Uma equipe do Centro de Pesquisa Solar-Terrestre da NJIT identificou a origem dessas radiações. Ao examinar os dados de uma explosão de classe X8.2, os cientistas revelaram uma população de partículas inédita na coroa solar. Essas partículas atingem energias de vários milhões de eletronvolts, muito superiores às habitualmente encontradas durante as erupções. Esta descoberta, portanto, levanta o véu sobre um mecanismo até então desconhecido da nossa estrela.
Uma erupção solar de classe X8.2 ilumina a borda do Sol em 10 de setembro de 2017. Esta imagem foi capturada pelo Observatório de Dinâmica Solar da NASA e mostra uma mistura de luz dos comprimentos de onda 171 e 304 angströms.
Crédito: NASA/GSFC/SDO
Para chegar a este resultado, os pesquisadores cruzaram as observações de dois instrumentos. O telescópio espacial Fermi da NASA mediu os raios gama de alta energia, enquanto a rede de rádio EOVSA em solo forneceu imagens em micro-ondas. A sobreposição desses dados permitiu isolar uma região específica da atmosfera solar, denominada ROI 3. Este método estabeleceu uma ligação entre os sinais energéticos e uma atividade local bem precisa.
Dentro desta zona, os cientistas detectaram um número significativo de partículas aceleradas a velocidades próximas da da luz. Diferentemente dos elétrons clássicos das erupções, esta nova população apresenta uma forte concentração de partículas de energia muito alta, com poucos elétrons de baixa energia. Esta distribuição particular tornou possível a associação direta dessas partículas às emissões gama captadas.
O mecanismo responsável, chamado bremsstrahlung ou radiação de travagem, é, por sua vez, bem conhecido. Ele ocorre quando partículas carregadas como elétrons colidem com a matéria, aqui a atmosfera solar, e assim liberam uma radiação de alta energia. É este processo que gera os raios gama observados, elucidando um aspecto pouco conhecido da física das erupções solares e pondo fim a um debate científico.
Este avanço permite compreender melhor como as erupções solares conseguem acelerar partículas a níveis de energia tão extremos. Também facilita o desenvolvimento de modelos mais eficientes para prever a meteorologia espacial, que afeta os sistemas tecnológicos terrestres. Alguns pontos permanecem a precisar, nomeadamente a natureza exata dessas partículas, que podem ser elétrons ou pósitrons. Instrumentos melhorados como o EOVSA-15 permitirão ir mais longe.

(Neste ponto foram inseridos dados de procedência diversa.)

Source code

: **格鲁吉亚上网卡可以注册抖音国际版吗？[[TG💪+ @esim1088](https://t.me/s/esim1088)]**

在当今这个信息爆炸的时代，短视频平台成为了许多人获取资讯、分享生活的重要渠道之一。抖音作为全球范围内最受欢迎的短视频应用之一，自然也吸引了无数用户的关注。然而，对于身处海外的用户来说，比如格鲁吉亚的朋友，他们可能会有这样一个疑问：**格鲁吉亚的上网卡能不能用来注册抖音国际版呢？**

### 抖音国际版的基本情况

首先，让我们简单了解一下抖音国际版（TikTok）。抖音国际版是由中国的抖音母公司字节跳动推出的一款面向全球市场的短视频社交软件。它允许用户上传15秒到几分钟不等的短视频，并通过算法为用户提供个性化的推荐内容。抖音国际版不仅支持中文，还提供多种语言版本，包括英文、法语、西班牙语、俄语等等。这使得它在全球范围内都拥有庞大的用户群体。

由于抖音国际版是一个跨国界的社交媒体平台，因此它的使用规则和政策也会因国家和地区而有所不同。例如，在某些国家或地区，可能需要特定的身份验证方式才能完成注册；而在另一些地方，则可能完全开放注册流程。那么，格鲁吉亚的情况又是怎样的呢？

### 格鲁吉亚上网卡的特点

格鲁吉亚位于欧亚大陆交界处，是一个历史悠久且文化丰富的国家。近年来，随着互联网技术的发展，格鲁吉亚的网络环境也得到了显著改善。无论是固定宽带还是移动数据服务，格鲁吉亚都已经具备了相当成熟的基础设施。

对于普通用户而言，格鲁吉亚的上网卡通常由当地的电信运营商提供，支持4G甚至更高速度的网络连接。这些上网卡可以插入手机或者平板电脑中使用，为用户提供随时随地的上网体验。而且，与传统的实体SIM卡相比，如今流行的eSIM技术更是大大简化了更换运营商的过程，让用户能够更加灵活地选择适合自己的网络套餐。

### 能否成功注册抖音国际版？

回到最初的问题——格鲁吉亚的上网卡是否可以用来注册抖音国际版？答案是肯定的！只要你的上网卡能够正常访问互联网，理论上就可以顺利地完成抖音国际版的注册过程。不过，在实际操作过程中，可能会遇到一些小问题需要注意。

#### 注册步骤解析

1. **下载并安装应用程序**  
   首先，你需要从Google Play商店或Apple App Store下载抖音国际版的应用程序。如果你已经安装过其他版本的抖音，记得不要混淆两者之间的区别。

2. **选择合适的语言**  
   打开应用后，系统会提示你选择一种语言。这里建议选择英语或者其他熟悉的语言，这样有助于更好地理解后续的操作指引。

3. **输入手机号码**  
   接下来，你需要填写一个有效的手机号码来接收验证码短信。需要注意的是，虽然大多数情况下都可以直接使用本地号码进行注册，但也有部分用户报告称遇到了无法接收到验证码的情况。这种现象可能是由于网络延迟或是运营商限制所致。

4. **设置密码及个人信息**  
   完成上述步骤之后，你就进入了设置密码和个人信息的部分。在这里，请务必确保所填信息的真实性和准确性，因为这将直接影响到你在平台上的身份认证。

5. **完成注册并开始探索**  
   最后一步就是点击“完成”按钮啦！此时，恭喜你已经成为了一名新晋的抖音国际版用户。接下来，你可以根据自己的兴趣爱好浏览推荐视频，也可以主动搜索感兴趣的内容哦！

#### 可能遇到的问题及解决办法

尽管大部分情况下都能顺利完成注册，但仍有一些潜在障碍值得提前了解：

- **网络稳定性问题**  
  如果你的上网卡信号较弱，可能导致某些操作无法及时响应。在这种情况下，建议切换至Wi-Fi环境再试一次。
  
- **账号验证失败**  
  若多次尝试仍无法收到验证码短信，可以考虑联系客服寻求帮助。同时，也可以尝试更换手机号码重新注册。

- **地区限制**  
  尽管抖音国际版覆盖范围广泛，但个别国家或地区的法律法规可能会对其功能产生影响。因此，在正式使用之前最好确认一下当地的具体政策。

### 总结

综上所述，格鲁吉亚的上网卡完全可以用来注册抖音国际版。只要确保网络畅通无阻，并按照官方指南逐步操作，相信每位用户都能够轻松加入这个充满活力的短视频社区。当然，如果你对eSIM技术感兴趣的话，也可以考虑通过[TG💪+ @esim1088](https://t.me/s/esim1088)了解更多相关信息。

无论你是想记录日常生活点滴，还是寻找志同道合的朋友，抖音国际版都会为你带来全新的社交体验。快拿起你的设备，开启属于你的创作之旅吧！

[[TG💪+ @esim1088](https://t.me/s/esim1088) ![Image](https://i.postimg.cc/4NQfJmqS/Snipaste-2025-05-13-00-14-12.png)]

Segundo Gregory Fleishman, autor principal do estudo publicado na
Nature Astronomy, a medição da polarização das emissões de micro-ondas deverá permitir diferenciar os tipos de partículas.

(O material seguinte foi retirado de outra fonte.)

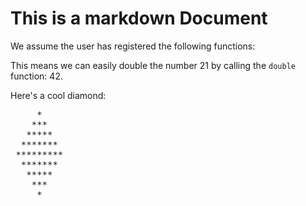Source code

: # This is a markdown Document

We assume the user has registered the following functions:

This means we can easily double the number 21 by
calling the `double` function: 42.

Here's a cool diamond:


<pre>
     *
    ***
   *****
  *******
 *********
  *******
   *****
    ***
     *

</pre>
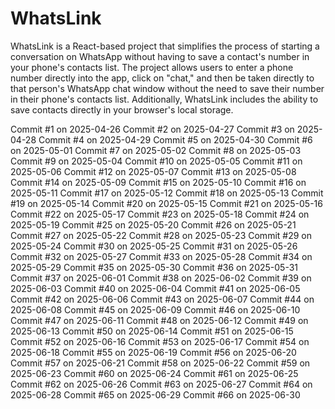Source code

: # WhatsLink

WhatsLink is a React-based project that simplifies the process of starting a conversation on WhatsApp without having to save a contact's number in your phone's contacts list. The project allows users to enter a phone number directly into the app, click on "chat," and then be taken directly to that person's WhatsApp chat window without the need to save their number in their phone's contacts list. Additionally, WhatsLink includes the ability to save contacts directly in your browser's local storage.



Commit #1 on 2025-04-26
Commit #2 on 2025-04-27
Commit #3 on 2025-04-28
Commit #4 on 2025-04-29
Commit #5 on 2025-04-30
Commit #6 on 2025-05-01
Commit #7 on 2025-05-02
Commit #8 on 2025-05-03
Commit #9 on 2025-05-04
Commit #10 on 2025-05-05
Commit #11 on 2025-05-06
Commit #12 on 2025-05-07
Commit #13 on 2025-05-08
Commit #14 on 2025-05-09
Commit #15 on 2025-05-10
Commit #16 on 2025-05-11
Commit #17 on 2025-05-12
Commit #18 on 2025-05-13
Commit #19 on 2025-05-14
Commit #20 on 2025-05-15
Commit #21 on 2025-05-16
Commit #22 on 2025-05-17
Commit #23 on 2025-05-18
Commit #24 on 2025-05-19
Commit #25 on 2025-05-20
Commit #26 on 2025-05-21
Commit #27 on 2025-05-22
Commit #28 on 2025-05-23
Commit #29 on 2025-05-24
Commit #30 on 2025-05-25
Commit #31 on 2025-05-26
Commit #32 on 2025-05-27
Commit #33 on 2025-05-28
Commit #34 on 2025-05-29
Commit #35 on 2025-05-30
Commit #36 on 2025-05-31
Commit #37 on 2025-06-01
Commit #38 on 2025-06-02
Commit #39 on 2025-06-03
Commit #40 on 2025-06-04
Commit #41 on 2025-06-05
Commit #42 on 2025-06-06
Commit #43 on 2025-06-07
Commit #44 on 2025-06-08
Commit #45 on 2025-06-09
Commit #46 on 2025-06-10
Commit #47 on 2025-06-11
Commit #48 on 2025-06-12
Commit #49 on 2025-06-13
Commit #50 on 2025-06-14
Commit #51 on 2025-06-15
Commit #52 on 2025-06-16
Commit #53 on 2025-06-17
Commit #54 on 2025-06-18
Commit #55 on 2025-06-19
Commit #56 on 2025-06-20
Commit #57 on 2025-06-21
Commit #58 on 2025-06-22
Commit #59 on 2025-06-23
Commit #60 on 2025-06-24
Commit #61 on 2025-06-25
Commit #62 on 2025-06-26
Commit #63 on 2025-06-27
Commit #64 on 2025-06-28
Commit #65 on 2025-06-29
Commit #66 on 2025-06-30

A radiação de travagem (bremsstrahlung)
A radiação de travagem é um fenômeno físico onde partículas carregadas, como elétrons, perdem energia sob a forma de luz quando são desaceleradas por um campo elétrico, como o de um átomo. Este processo é comum no Universo, explica por que observamos raios X ou gama em muitos eventos cósmicos.
No caso do Sol, durante uma erupção, os elétrons são acelerados a velocidades muito elevadas. Ao atravessar a densa atmosfera solar, eles colidem com outras partículas, o que os freia bruscamente. Esta desaceleração provoca a emissão de fótons de alta energia, ou seja, raios gama. É assim que o bremsstrahlung se torna uma fonte importante de radiação nas erupções solares.

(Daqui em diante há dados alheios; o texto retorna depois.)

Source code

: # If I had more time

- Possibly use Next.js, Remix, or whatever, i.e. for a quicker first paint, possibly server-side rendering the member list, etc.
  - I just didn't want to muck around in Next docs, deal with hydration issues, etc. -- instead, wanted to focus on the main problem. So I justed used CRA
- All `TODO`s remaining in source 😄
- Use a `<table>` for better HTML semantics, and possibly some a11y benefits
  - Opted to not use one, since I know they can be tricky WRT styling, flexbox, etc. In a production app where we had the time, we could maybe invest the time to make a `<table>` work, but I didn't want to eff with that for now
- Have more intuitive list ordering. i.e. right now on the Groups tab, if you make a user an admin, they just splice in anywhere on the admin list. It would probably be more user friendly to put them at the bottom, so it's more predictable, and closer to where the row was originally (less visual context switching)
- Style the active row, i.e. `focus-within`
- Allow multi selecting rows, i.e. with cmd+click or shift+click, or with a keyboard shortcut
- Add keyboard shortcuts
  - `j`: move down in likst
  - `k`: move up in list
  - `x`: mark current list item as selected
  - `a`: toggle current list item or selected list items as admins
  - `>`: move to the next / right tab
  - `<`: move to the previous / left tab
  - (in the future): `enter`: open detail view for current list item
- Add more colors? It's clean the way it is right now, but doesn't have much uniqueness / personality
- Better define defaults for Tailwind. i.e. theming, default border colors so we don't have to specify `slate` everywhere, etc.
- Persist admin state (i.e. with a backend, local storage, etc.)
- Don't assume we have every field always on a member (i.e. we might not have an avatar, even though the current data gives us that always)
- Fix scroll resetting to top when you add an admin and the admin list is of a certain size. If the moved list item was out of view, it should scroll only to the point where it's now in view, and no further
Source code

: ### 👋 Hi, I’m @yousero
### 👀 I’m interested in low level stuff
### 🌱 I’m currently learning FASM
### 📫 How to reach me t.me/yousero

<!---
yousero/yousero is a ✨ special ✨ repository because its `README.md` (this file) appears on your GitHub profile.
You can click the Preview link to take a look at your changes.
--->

Compreender este mecanismo ajuda os cientistas a interpretar os sinais observados pelos telescópios. Ao relacionar a energia das partículas com os espectros de radiação, eles podem deduzir as condições físicas na atmosfera solar. Isso permite melhorar os modelos teóricos e prever melhor o comportamento do Sol durante eventos extremos.
O bremsstrahlung não se limita ao Sol; ele também ocorre noutros ambientes, como em torno de buracos negros ou nos aceleradores de partículas na Terra. Estudar este fenômeno oferece, portanto, chaves para explorar diversos processos energéticos no Universo, simplificando noções árduas para torná-las acessíveis.